Shown below are entries with pictures; the line with "same code just" through the line with "### MarkdownDocument_Type" is the span to retype exactly, and the pictures stay out.
[PROVIDED ENTRIES Boundary: Start]
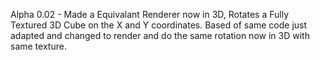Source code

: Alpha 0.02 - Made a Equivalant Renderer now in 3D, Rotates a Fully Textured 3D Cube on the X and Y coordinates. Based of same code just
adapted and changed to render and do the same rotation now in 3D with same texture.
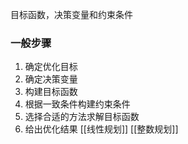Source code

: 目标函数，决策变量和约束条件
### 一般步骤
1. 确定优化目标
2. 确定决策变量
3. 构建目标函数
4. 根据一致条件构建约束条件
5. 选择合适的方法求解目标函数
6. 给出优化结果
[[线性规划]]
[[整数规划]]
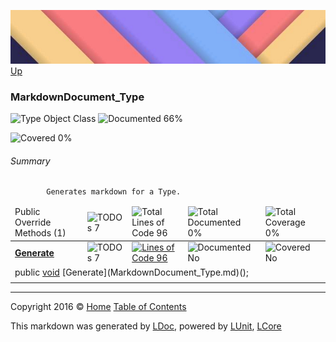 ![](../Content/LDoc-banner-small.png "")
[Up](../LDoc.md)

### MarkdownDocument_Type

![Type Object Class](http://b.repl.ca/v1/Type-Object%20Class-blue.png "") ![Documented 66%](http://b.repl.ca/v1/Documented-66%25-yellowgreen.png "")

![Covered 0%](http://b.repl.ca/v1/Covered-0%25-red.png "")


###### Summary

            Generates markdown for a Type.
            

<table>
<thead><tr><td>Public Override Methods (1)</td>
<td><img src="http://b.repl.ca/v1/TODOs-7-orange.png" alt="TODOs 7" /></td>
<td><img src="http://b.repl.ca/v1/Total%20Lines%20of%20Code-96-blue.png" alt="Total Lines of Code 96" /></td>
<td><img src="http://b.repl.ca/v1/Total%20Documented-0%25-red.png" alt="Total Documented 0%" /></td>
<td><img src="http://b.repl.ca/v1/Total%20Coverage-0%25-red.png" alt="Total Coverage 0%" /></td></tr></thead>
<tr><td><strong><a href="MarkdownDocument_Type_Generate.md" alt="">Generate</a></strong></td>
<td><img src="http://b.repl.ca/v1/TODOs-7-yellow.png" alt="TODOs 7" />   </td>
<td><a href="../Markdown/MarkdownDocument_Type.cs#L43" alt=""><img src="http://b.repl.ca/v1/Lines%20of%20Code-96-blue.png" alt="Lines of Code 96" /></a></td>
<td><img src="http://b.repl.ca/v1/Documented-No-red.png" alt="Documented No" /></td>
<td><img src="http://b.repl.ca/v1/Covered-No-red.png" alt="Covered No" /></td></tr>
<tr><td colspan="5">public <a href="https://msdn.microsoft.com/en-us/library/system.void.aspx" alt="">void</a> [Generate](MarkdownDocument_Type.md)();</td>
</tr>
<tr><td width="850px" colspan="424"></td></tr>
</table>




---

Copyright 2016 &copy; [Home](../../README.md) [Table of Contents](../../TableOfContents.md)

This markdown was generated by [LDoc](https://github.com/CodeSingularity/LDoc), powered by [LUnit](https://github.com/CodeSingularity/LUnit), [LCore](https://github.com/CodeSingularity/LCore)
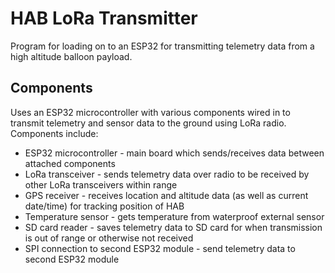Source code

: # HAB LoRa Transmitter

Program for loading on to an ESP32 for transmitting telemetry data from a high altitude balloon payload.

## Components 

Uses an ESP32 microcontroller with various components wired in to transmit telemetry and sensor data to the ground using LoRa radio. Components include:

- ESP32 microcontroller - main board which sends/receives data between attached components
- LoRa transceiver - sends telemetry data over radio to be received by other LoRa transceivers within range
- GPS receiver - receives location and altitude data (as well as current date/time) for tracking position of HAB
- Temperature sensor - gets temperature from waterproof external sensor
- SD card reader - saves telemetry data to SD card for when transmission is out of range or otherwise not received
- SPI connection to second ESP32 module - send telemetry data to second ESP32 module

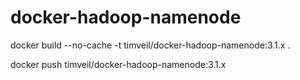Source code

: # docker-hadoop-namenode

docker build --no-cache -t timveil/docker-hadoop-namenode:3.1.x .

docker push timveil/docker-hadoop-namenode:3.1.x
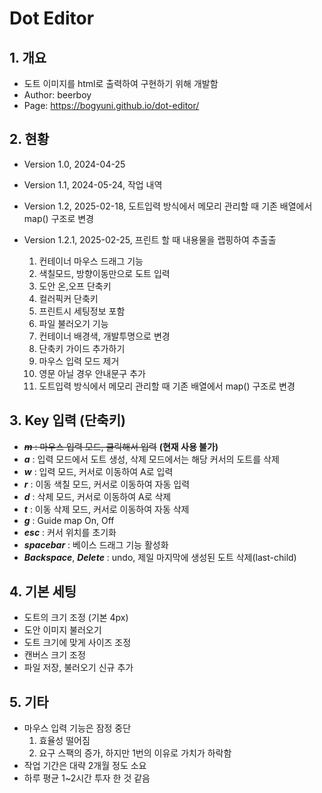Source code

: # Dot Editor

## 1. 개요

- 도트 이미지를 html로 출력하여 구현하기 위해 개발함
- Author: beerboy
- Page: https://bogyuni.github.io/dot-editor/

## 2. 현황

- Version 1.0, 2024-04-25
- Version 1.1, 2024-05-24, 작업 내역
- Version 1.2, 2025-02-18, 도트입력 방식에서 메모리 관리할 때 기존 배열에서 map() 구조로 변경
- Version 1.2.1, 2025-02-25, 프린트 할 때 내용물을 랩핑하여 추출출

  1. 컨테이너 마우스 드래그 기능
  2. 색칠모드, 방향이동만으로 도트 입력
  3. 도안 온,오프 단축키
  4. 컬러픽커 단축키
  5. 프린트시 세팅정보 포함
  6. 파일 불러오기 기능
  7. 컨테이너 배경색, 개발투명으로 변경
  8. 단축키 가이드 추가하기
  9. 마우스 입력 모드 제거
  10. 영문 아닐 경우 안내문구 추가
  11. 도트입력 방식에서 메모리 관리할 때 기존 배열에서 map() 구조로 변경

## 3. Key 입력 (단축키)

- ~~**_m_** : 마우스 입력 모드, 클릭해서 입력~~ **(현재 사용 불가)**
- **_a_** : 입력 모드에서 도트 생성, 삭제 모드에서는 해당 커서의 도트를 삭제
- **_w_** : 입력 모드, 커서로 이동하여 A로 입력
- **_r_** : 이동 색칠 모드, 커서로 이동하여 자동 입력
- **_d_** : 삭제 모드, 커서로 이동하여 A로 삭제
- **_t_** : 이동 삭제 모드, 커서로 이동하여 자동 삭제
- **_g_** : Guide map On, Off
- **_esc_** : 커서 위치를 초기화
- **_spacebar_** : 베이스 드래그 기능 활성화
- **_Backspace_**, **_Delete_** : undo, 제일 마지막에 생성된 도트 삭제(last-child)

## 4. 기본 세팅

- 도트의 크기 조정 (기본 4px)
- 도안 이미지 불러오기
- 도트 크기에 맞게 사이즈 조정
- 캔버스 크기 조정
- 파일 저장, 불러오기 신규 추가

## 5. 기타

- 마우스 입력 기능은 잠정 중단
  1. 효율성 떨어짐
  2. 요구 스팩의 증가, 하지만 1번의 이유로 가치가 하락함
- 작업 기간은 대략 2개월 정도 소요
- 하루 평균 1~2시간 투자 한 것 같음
[PROVIDED ENTRIES Boundary: End]
[PROVIDED ENTRIES Boundary: Start]
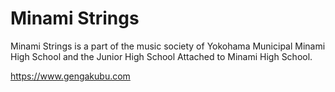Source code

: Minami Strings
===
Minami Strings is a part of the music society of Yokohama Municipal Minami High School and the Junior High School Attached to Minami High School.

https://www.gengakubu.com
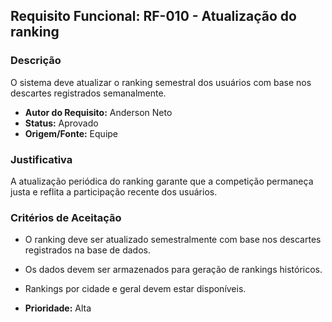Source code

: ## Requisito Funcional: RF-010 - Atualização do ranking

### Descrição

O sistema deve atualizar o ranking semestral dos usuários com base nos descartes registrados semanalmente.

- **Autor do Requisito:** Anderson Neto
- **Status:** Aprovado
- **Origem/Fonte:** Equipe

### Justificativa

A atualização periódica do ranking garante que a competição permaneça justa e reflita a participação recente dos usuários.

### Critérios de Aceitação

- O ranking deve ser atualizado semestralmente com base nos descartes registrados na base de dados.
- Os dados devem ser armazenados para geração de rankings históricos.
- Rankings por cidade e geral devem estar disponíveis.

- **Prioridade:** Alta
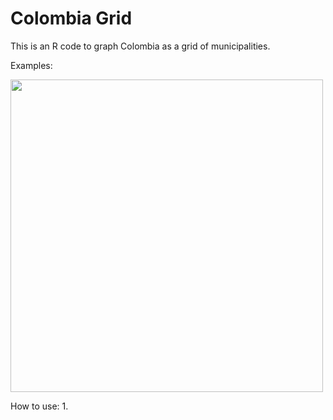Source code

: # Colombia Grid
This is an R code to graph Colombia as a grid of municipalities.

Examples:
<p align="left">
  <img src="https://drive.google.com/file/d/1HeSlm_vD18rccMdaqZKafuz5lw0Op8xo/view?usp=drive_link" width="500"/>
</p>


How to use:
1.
[PROVIDED ENTRIES Boundary: End]
### EXERCISE SOLUTION
: Alpha 0.02 - Made a Equivalant Renderer now in 3D, Rotates a Fully Textured 3D Cube on the X and Y coordinates. Based of same code just
adapted and changed to render and do the same rotation now in 3D with same texture.
Source code

: 目标函数，决策变量和约束条件
### 一般步骤
1. 确定优化目标
2. 确定决策变量
3. 构建目标函数
4. 根据一致条件构建约束条件
5. 选择合适的方法求解目标函数
6. 给出优化结果
[[线性规划]]
[[整数规划]]
 ![](../Content/LDoc-banner-small.png "")
[Up](../LDoc.md)

### MarkdownDocument_Type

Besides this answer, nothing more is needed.